##### Information given #####

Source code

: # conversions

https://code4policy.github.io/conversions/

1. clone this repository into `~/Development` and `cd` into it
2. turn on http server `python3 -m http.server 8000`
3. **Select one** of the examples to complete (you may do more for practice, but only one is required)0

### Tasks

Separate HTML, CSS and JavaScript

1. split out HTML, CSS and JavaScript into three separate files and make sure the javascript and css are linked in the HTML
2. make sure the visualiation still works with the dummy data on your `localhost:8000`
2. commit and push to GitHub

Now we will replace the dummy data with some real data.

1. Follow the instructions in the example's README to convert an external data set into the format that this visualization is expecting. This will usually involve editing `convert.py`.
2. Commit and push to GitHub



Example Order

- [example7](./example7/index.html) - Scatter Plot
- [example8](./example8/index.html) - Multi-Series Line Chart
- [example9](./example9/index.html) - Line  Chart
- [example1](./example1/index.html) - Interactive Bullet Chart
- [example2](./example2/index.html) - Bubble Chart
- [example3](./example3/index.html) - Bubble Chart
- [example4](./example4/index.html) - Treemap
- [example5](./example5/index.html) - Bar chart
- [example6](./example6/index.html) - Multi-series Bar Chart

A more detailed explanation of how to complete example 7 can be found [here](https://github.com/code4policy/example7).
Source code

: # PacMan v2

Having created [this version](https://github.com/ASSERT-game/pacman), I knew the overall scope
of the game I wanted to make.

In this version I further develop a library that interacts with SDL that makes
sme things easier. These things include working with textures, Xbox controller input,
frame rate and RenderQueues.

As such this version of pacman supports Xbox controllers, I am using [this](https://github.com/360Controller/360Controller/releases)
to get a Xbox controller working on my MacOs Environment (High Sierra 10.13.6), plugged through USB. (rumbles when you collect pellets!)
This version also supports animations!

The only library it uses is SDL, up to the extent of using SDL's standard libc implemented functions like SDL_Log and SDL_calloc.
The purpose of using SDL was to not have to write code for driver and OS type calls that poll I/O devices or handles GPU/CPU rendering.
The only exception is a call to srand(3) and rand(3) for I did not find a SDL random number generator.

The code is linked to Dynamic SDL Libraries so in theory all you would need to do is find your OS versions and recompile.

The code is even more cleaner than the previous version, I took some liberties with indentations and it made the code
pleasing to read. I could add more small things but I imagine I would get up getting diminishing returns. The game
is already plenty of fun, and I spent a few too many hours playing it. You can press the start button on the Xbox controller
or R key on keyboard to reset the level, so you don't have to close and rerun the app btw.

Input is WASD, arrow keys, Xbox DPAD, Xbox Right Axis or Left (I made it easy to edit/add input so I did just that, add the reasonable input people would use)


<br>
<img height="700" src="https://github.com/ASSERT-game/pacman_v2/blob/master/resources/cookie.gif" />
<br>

#####

Required work =>
Return all data verbatim.

Task answer =>
Source code

: # conversions

https://code4policy.github.io/conversions/

1. clone this repository into `~/Development` and `cd` into it
2. turn on http server `python3 -m http.server 8000`
3. **Select one** of the examples to complete (you may do more for practice, but only one is required)0

### Tasks

Separate HTML, CSS and JavaScript

1. split out HTML, CSS and JavaScript into three separate files and make sure the javascript and css are linked in the HTML
2. make sure the visualiation still works with the dummy data on your `localhost:8000`
2. commit and push to GitHub

Now we will replace the dummy data with some real data.

1. Follow the instructions in the example's README to convert an external data set into the format that this visualization is expecting. This will usually involve editing `convert.py`.
2. Commit and push to GitHub



Example Order

- [example7](./example7/index.html) - Scatter Plot
- [example8](./example8/index.html) - Multi-Series Line Chart
- [example9](./example9/index.html) - Line  Chart
- [example1](./example1/index.html) - Interactive Bullet Chart
- [example2](./example2/index.html) - Bubble Chart
- [example3](./example3/index.html) - Bubble Chart
- [example4](./example4/index.html) - Treemap
- [example5](./example5/index.html) - Bar chart
- [example6](./example6/index.html) - Multi-series Bar Chart

A more detailed explanation of how to complete example 7 can be found [here](https://github.com/code4policy/example7).
Source code

: # PacMan v2

Having created [this version](https://github.com/ASSERT-game/pacman), I knew the overall scope
of the game I wanted to make.

In this version I further develop a library that interacts with SDL that makes
sme things easier. These things include working with textures, Xbox controller input,
frame rate and RenderQueues.

As such this version of pacman supports Xbox controllers, I am using [this](https://github.com/360Controller/360Controller/releases)
to get a Xbox controller working on my MacOs Environment (High Sierra 10.13.6), plugged through USB. (rumbles when you collect pellets!)
This version also supports animations!

The only library it uses is SDL, up to the extent of using SDL's standard libc implemented functions like SDL_Log and SDL_calloc.
The purpose of using SDL was to not have to write code for driver and OS type calls that poll I/O devices or handles GPU/CPU rendering.
The only exception is a call to srand(3) and rand(3) for I did not find a SDL random number generator.

The code is linked to Dynamic SDL Libraries so in theory all you would need to do is find your OS versions and recompile.

The code is even more cleaner than the previous version, I took some liberties with indentations and it made the code
pleasing to read. I could add more small things but I imagine I would get up getting diminishing returns. The game
is already plenty of fun, and I spent a few too many hours playing it. You can press the start button on the Xbox controller
or R key on keyboard to reset the level, so you don't have to close and rerun the app btw.

Input is WASD, arrow keys, Xbox DPAD, Xbox Right Axis or Left (I made it easy to edit/add input so I did just that, add the reasonable input people would use)


<br>
<img height="700" src="https://github.com/ASSERT-game/pacman_v2/blob/master/resources/cookie.gif" />
<br>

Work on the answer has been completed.